母娘

朝起きてすぐに買出しに連れて行ってもらった。
買うものはお茶っ葉やパン粉やだしコンブなんかをしこたま買い込んだ。
卵が特に欲しくてね。
烏こっけいが卵を産まなくなってもうおおかた2ヶ月たってる。
それが、今日から生み出したんだわ〜。
ヒナがだいぶ育ったからもうね、子育ても終わり。
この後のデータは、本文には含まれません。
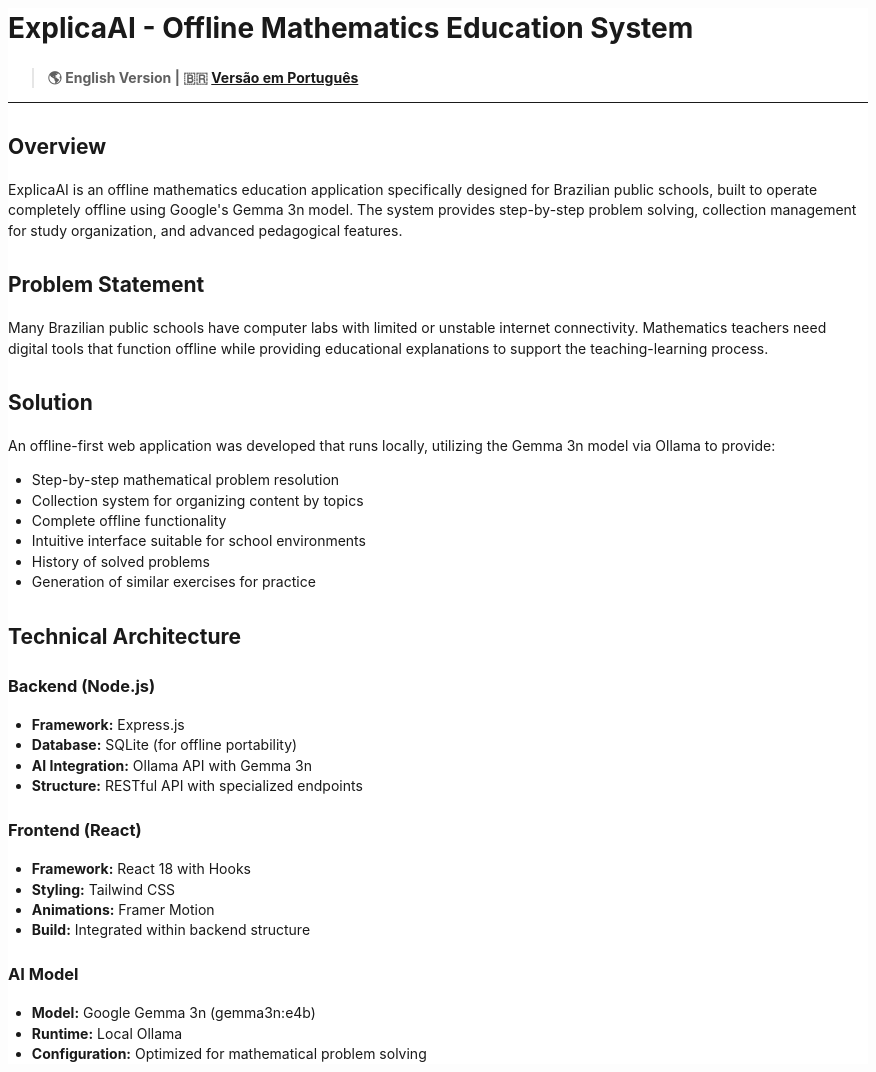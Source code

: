 # ExplicaAI - Offline Mathematics Education System

> **🌎 English Version | 🇧🇷 [Versão em Português](./README_PTBR.md)**

---

## Overview

ExplicaAI is an offline mathematics education application specifically designed for Brazilian public schools, built to operate completely offline using Google's Gemma 3n model. The system provides step-by-step problem solving, collection management for study organization, and advanced pedagogical features.

## Problem Statement

Many Brazilian public schools have computer labs with limited or unstable internet connectivity. Mathematics teachers need digital tools that function offline while providing educational explanations to support the teaching-learning process.

## Solution

An offline-first web application was developed that runs locally, utilizing the Gemma 3n model via Ollama to provide:

- Step-by-step mathematical problem resolution
- Collection system for organizing content by topics
- Complete offline functionality
- Intuitive interface suitable for school environments
- History of solved problems
- Generation of similar exercises for practice

## Technical Architecture

### Backend (Node.js)
- **Framework:** Express.js
- **Database:** SQLite (for offline portability)
- **AI Integration:** Ollama API with Gemma 3n
- **Structure:** RESTful API with specialized endpoints

### Frontend (React)
- **Framework:** React 18 with Hooks
- **Styling:** Tailwind CSS
- **Animations:** Framer Motion
- **Build:** Integrated within backend structure

### AI Model
- **Model:** Google Gemma 3n (gemma3n:e4b)
- **Runtime:** Local Ollama
- **Configuration:** Optimized for mathematical problem solving
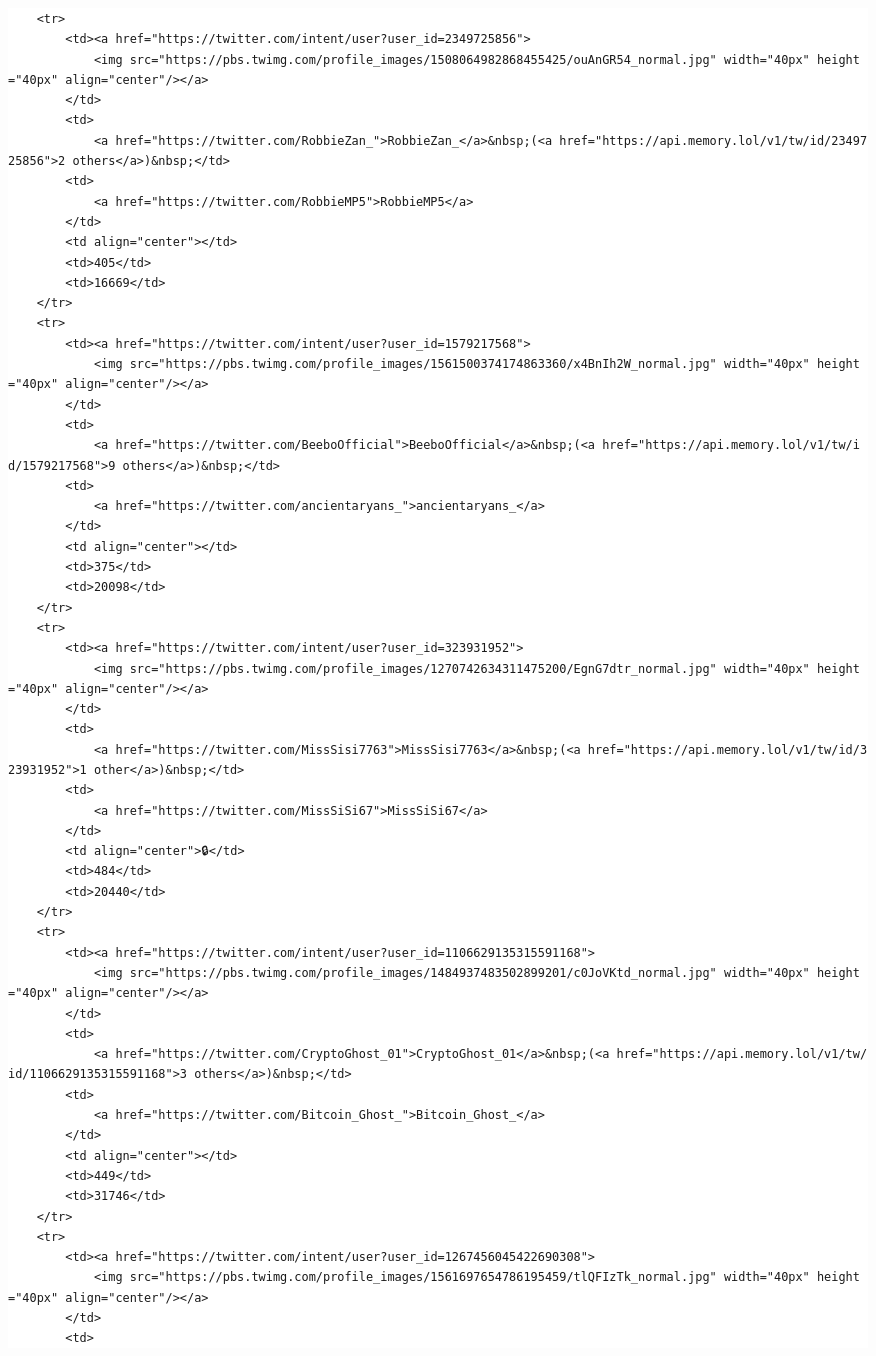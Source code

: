         <tr>
            <td><a href="https://twitter.com/intent/user?user_id=2349725856">
                <img src="https://pbs.twimg.com/profile_images/1508064982868455425/ouAnGR54_normal.jpg" width="40px" height="40px" align="center"/></a>
            </td>
            <td>
                <a href="https://twitter.com/RobbieZan_">RobbieZan_</a>&nbsp;(<a href="https://api.memory.lol/v1/tw/id/2349725856">2 others</a>)&nbsp;</td>
            <td>
                <a href="https://twitter.com/RobbieMP5">RobbieMP5</a>
            </td>
            <td align="center"></td>
            <td>405</td>
            <td>16669</td>
        </tr>
        <tr>
            <td><a href="https://twitter.com/intent/user?user_id=1579217568">
                <img src="https://pbs.twimg.com/profile_images/1561500374174863360/x4BnIh2W_normal.jpg" width="40px" height="40px" align="center"/></a>
            </td>
            <td>
                <a href="https://twitter.com/BeeboOfficial">BeeboOfficial</a>&nbsp;(<a href="https://api.memory.lol/v1/tw/id/1579217568">9 others</a>)&nbsp;</td>
            <td>
                <a href="https://twitter.com/ancientaryans_">ancientaryans_</a>
            </td>
            <td align="center"></td>
            <td>375</td>
            <td>20098</td>
        </tr>
        <tr>
            <td><a href="https://twitter.com/intent/user?user_id=323931952">
                <img src="https://pbs.twimg.com/profile_images/1270742634311475200/EgnG7dtr_normal.jpg" width="40px" height="40px" align="center"/></a>
            </td>
            <td>
                <a href="https://twitter.com/MissSisi7763">MissSisi7763</a>&nbsp;(<a href="https://api.memory.lol/v1/tw/id/323931952">1 other</a>)&nbsp;</td>
            <td>
                <a href="https://twitter.com/MissSiSi67">MissSiSi67</a>
            </td>
            <td align="center">🔒</td>
            <td>484</td>
            <td>20440</td>
        </tr>
        <tr>
            <td><a href="https://twitter.com/intent/user?user_id=1106629135315591168">
                <img src="https://pbs.twimg.com/profile_images/1484937483502899201/c0JoVKtd_normal.jpg" width="40px" height="40px" align="center"/></a>
            </td>
            <td>
                <a href="https://twitter.com/CryptoGhost_01">CryptoGhost_01</a>&nbsp;(<a href="https://api.memory.lol/v1/tw/id/1106629135315591168">3 others</a>)&nbsp;</td>
            <td>
                <a href="https://twitter.com/Bitcoin_Ghost_">Bitcoin_Ghost_</a>
            </td>
            <td align="center"></td>
            <td>449</td>
            <td>31746</td>
        </tr>
        <tr>
            <td><a href="https://twitter.com/intent/user?user_id=1267456045422690308">
                <img src="https://pbs.twimg.com/profile_images/1561697654786195459/tlQFIzTk_normal.jpg" width="40px" height="40px" align="center"/></a>
            </td>
            <td>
全部の親鳥が一斉に産卵を始める。
『ねぇパパさん、卵を売りに行く〜?』
『・・・・』返事なし。
どうしよう〜?せめて餌代ぐらいは収入があったほうが良いけどね。

コスモスの種の中に座り込んで、種をほろほろと取り出していて、もう夢中だったんよね。
そこへ電話がなって・・でもやれそれには立ち上がれなくて、しくはくしてたら電話が鳴り止んだ。
母からだった。
『留守だったから、ジグソーを買いに行ってるかもと、嬉しくなたんよ(*´σー`)エヘヘ』だって。
母から難しいジグソーを買って送って欲しいとやんわりと頼まれてはいた。
・・・(゚_゚i)タラー・・・本気だったんだぁ〜。
さっそくに買いに行って送ってあげようかなと思った。

母。81歳。まだまだ健康。
私のこの年に母がいるなんて有り難い事だもんね。感謝だよね・・一般的には。
ジグソーを送るだけで大喜びするんなら、それで親孝行の真似事が出来るならそれが良いよね。

私は母の欲しい年頃に母に棄てられた。
3人も子供が居たのにね、母は私を選んで田舎の祖父の元へやってしまった。
母はすぐに結婚して結婚相手には子供は2人と言っていたそうで、私はいないもんになっていた。
毎日母を待ったんよ、毎日帰ったら迎えに来てくれてるかもと、大急ぎで帰ったんだけど母は、とうとう迎えになんか来なかった。
母がいなくても、親に捨てられたとしても、私はまっとうに生きるのだと決めて、生きてきた。
大人になってね、お前を心配してたといくら言われても、寂しさは癒えなかったんよ。
まぁね傷ついた心を隠してね、なんちゃぁない、とは言って来た。
実は心は壊れるほどに傷ついていた。
悔しいから壊れるもんかと意地を張ってたけど。

母は無邪気にもう過去なんて忘れてしまったかのようにしてる。
私だって知らんぷりで、何にも無かったように平和な母娘。
これで良いんだよね。
知らぬ振りで母娘を演じてたらね。